On Friday, I attended a talk at work on the Europa Explorer study, a flagship NASA mission concept that is currently being considered, in competition with three other candidates, for a 2015-2025 launch window. This is a big mission (a budget of about $3 billion) and would orbit Europa for a full year. The orbiter includes a host of remote sensing instruments to tackle the big science questions, such as “Is there really a liquid ocean beneath the icy surface?” and “What processes are currently active on Europa?”

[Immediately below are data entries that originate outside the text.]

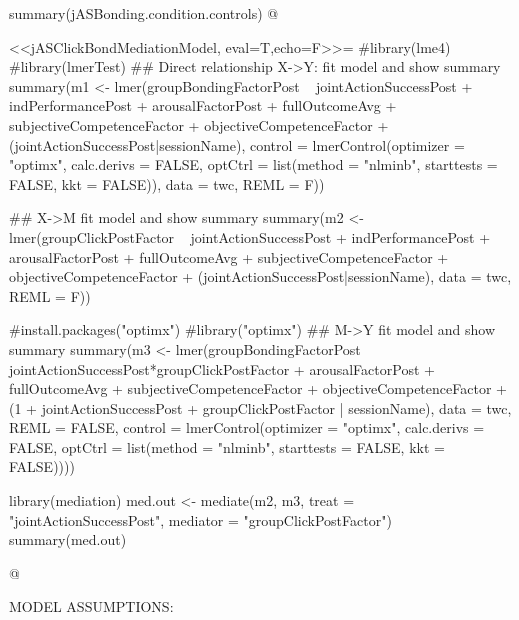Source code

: summary(jASBonding.condition.controls)
@





<<jASClickBondMediationModel, eval=T,echo=F>>=
#library(lme4)
#library(lmerTest)
## Direct relationship X->Y: fit model and show summary
summary(m1 <- lmer(groupBondingFactorPost ~ jointActionSuccessPost +
                            indPerformancePost + arousalFactorPost + fullOutcomeAvg +
                            subjectiveCompetenceFactor + objectiveCompetenceFactor +
                            (jointActionSuccessPost|sessionName),
                            control = lmerControl(optimizer = "optimx", calc.derivs = FALSE, optCtrl = list(method = "nlminb", starttests = FALSE, kkt = FALSE)),
                            data = twc,
                            REML = F))

## X->M fit model and show summary
summary(m2 <- lmer(groupClickPostFactor ~ jointActionSuccessPost +
                                          indPerformancePost + arousalFactorPost + fullOutcomeAvg +
                                          subjectiveCompetenceFactor + objectiveCompetenceFactor +
                                          (jointActionSuccessPost|sessionName),
                                          data = twc,
                                          REML = F))

#install.packages("optimx")
#library("optimx")
## M->Y fit model and show summary
summary(m3 <- lmer(groupBondingFactorPost ~ jointActionSuccessPost*groupClickPostFactor +
                                            arousalFactorPost + fullOutcomeAvg +
                                            subjectiveCompetenceFactor + objectiveCompetenceFactor + (1 + jointActionSuccessPost + groupClickPostFactor | sessionName),
                                            data = twc, REML = FALSE, control = lmerControl(optimizer = "optimx", calc.derivs = FALSE, optCtrl = list(method = "nlminb", starttests = FALSE, kkt = FALSE))))

library(mediation)
med.out <- mediate(m2, m3, treat = "jointActionSuccessPost", mediator = "groupClickPostFactor")
summary(med.out)


@







MODEL ASSUMPTIONS:

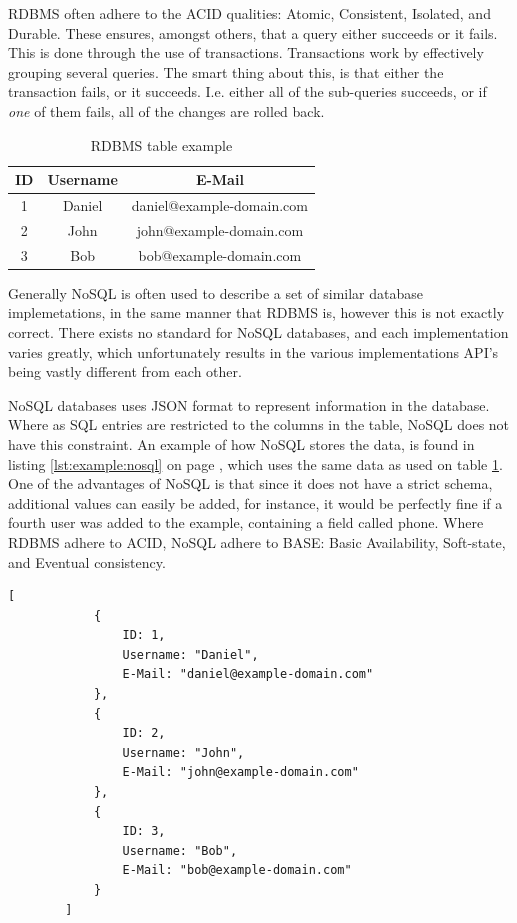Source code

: 		RDBMS often adhere to the ACID qualities: Atomic, Consistent, Isolated, and Durable. These ensures, amongst others, that a query either succeeds or it fails. This is done through the use of transactions. Transactions work by effectively grouping several queries. The smart thing about this, is that either the transaction fails, or it succeeds. I.e. either all of the sub-queries succeeds, or if \emph{one} of them fails, all of the changes are rolled back.

		\begin{table}[h!]
			\centering
			\begin{tabular}{|c|c|c|}
				\hline
				\textbf{ID} 		& 	\textbf{Username} 		& \textbf{E-Mail} 		\\
				\hline
				1 					& Daniel 					& daniel@example-domain.com 		\\
				\hline
				2 					& John 						& john@example-domain.com 	\\
				\hline
				3 					& Bob 						& bob@example-domain.com 	\\
				\hline
			\end{tabular}
			\caption{RDBMS table example}
			\label{fig:example:rldb}
		\end{table}

		Generally NoSQL is often used to describe a set of similar database implemetations, in the same manner that RDBMS is, however this is not exactly correct. There exists no standard for NoSQL databases, and each implementation varies greatly, which unfortunately results in the various implementations API's being vastly different from each other.

		NoSQL databases uses JSON format to represent information in the database. Where as SQL entries are restricted to the columns in the table, NoSQL does not have this constraint. An example of how NoSQL stores the data, is found in listing \ref{lst:example:nosql} on page \pageref{lst:example:nosql}, which uses the same data as used on table \ref{fig:example:rldb}. One of the advantages of NoSQL is that since it does not have a strict schema, additional values can easily be added, for instance, it would be perfectly fine if a fourth user was added to the example, containing a field called phone. Where RDBMS adhere to ACID, NoSQL adhere to BASE: Basic Availability, Soft-state, and Eventual consistency.

		\begin{lstlisting}[style=json2,gobble=8, caption={NoSQL table example},label={lst:example:nosql}]
        [
            {
                ID: 1,
                Username: "Daniel",
                E-Mail: "daniel@example-domain.com"
            },
            {
                ID: 2,
                Username: "John",
                E-Mail: "john@example-domain.com"
            },
            {
                ID: 3,
                Username: "Bob",
                E-Mail: "bob@example-domain.com"
            }
        ]
		\end{lstlisting}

At one point, the presenter noted that they’d like to have lower-orbit “dips” late in the mission, to improve the quality of subsurface sounding (searching for that ice/ocean boundary, which is expected to be tens or hundreds of kilometers deep). One person in the audience asked, “Why do you have to dip down? There’s no atmosphere to scatter the signal,” and without thinking I said, “Because signal power falls off as R^4,” which was straight from the material we’ve been covering recently in my Remote Sensing class. (R is the range from the instrument to whatever it is imaging, and active instruments pay an R^2 penalty in both directions.) Technically, it’s the signal-to-noise ratio that falls, but it’s such a big hit with the two-way signal path that it matters a lot. Even though there’s no atmosphere, the signal is attenuated by the distance.

Having a bit of new knowledge pop up when it’s relevant is a nice payoff for the time invested in this class. Two more lectures, one homework, and one final to go!